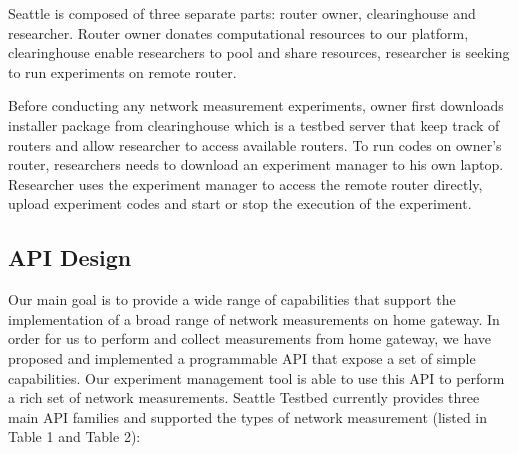 Seattle is composed of three separate parts: router owner, clearinghouse and 
researcher. Router owner donates computational resources to our platform, 
clearinghouse enable researchers to pool and share resources, researcher is 
seeking to run experiments on remote router.

Before conducting any network measurement experiments, owner first downloads 
installer package from clearinghouse which is a testbed server that keep 
track of routers and allow researcher to access available routers. To run 
codes on owner's router, researchers needs to download an experiment manager 
to his own laptop. Researcher uses the experiment manager to access the 
remote router directly, upload experiment codes and start or stop the 
execution of the experiment.

\subsection{API Design}
Our main goal is to provide a wide range of capabilities that support the 
implementation of a broad range of network measurements on home gateway. In 
order for us to perform and collect measurements from home gateway, we have 
proposed and implemented a programmable API that expose a set of simple 
capabilities. Our experiment management tool is able to use this API to 
perform a rich set of network measurements. Seattle Testbed currently 
provides three main API families and supported the types of network 
measurement (listed in Table 1 and Table 2):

- HOW TO COMPLETE THIS TASK
Although the records above contain pictures, your copy should give only their text, exactly as written.

- EXERCISE OUTPUT
 Seattle is composed of three separate parts: router owner, clearinghouse and 
researcher. Router owner donates computational resources to our platform, 
clearinghouse enable researchers to pool and share resources, researcher is 
seeking to run experiments on remote router.

Before conducting any network measurement experiments, owner first downloads 
installer package from clearinghouse which is a testbed server that keep 
track of routers and allow researcher to access available routers. To run 
codes on owner's router, researchers needs to download an experiment manager 
to his own laptop. Researcher uses the experiment manager to access the 
remote router directly, upload experiment codes and start or stop the 
execution of the experiment.

\subsection{API Design}
Our main goal is to provide a wide range of capabilities that support the 
implementation of a broad range of network measurements on home gateway. In 
order for us to perform and collect measurements from home gateway, we have 
proposed and implemented a programmable API that expose a set of simple 
capabilities. Our experiment management tool is able to use this API to 
perform a rich set of network measurements. Seattle Testbed currently 
provides three main API families and supported the types of network 
measurement (listed in Table 1 and Table 2):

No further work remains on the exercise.